The event at the Union Buildings in Pretoria on May 9 will see heads of state, MPs, newly-elected premiers, presiding officers of Parliament, diplomats, bodies such as the UN, African Union and Southern African Development Community, as well as the cream of local and international business and community leaders, descend on the city, according to government spokesperson Themba Maseko.
He said it would be "quite a huge affair. Considering the global financial situation, finances have been capped for it, but we are certainly going to be putting on a glittering event."
The R75-million budget comes from both the Department of Foreign Affairs and Department of Public Works.
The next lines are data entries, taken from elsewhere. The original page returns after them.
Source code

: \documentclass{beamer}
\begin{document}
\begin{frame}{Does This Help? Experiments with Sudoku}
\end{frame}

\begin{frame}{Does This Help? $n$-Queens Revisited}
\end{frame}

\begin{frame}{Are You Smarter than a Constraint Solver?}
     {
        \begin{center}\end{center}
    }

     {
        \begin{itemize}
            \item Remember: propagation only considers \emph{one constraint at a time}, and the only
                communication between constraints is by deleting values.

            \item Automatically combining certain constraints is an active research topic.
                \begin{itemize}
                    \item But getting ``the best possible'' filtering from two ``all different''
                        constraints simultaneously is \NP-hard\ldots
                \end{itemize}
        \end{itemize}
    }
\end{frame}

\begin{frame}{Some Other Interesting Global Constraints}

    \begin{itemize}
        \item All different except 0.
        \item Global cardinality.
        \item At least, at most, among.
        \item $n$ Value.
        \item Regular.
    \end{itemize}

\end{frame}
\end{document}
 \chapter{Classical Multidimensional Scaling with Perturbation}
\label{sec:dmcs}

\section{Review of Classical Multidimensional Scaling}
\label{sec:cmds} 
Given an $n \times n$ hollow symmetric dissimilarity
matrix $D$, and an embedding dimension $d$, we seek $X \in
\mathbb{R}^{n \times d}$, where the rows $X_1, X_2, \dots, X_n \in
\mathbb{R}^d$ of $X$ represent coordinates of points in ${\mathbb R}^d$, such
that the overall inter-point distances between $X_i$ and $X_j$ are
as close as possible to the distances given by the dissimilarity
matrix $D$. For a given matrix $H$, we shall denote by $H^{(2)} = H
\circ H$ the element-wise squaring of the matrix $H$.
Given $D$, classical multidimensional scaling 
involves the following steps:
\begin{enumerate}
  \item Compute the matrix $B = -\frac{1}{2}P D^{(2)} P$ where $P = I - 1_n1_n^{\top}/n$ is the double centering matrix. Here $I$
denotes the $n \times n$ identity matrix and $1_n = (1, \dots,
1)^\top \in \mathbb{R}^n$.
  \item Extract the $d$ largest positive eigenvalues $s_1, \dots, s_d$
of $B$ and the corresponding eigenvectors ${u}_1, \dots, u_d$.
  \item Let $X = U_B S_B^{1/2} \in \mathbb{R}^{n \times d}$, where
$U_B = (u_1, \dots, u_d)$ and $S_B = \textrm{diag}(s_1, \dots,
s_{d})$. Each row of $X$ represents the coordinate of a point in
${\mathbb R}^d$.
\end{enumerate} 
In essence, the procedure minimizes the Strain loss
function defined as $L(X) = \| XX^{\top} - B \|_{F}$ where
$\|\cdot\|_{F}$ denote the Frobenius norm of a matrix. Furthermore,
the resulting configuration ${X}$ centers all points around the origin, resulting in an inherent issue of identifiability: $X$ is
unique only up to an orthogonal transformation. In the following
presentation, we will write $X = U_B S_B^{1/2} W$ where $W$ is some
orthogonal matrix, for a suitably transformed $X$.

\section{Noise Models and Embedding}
Foreign Affairs pays for inauguration costs under its protocol budget.
The National Treasury's 2009 Estimates of National Expenditure has set aside R60-million for the event, while the Department of Public Works has allocated R15-million.
This excludes any spending by police or security agencies, government communications, the Presidency or any other department on the event.
Ex-president Thabo Mbeki's second inauguration in 2004 probably cost about the same, while his 1999 inauguration cost Foreign Affairs R43,3-million.
Planning for Zuma's inauguration began months ago. In mid-January, tenders went out for the design, supply, erection, maintenance and removal of marquees. Two weeks later, another tender was issued for additional marquees.
In February, tenders were issued for temporary security fencing; sound, audiovisual and electrical equipment; furniture and portable toilets; horticultural services and decorations; red-carpet runners and "gold rods"; as well as seating, tables and linen.
The guest list for the formal inauguration ceremony is about 4 000-strong, said Maseko.
The lawns below the Union Buildings will be packed with tens of thousands of ordinary South Africans, bused in to witness Zuma being sworn in.
Those who can't attend will be able to watch live television broadcasts on any of the 100 big plasma screens to be erected across the country.
The formal inauguration ceremony usually ends at midday. While the dignitaries and VIPs eat lunch, people on the lawns will be treated to a concert. The evening usually sees a gala event for the luminaries, hosted by the new president.
Maseko said negotiations were still under way as to who would perform at the concert.
However, it's expected the line-up will include some of the country's foremost musicians and pop stars.
The government is keeping details of who has made it onto the guest list close to its chest.
Maseko said yesterday it had yet to be finalised. However, it is understood that Sudanese President Omar al-Bashir has not been invited, and nor have leaders from Madagascar, Mauritania, Guinea-Bissau and Guinea.
The Dalai Lama, the Tibetan spiritual leader, has also not cracked a nod as "he is not a head of state", said Maseko.
The US embassy advised yesterday that, contrary to reports in the Sunday Times, US Secretary of State Hillary Clinton would not be attending in the place of President Barack Obama. The name of a US representative has yet to be announced.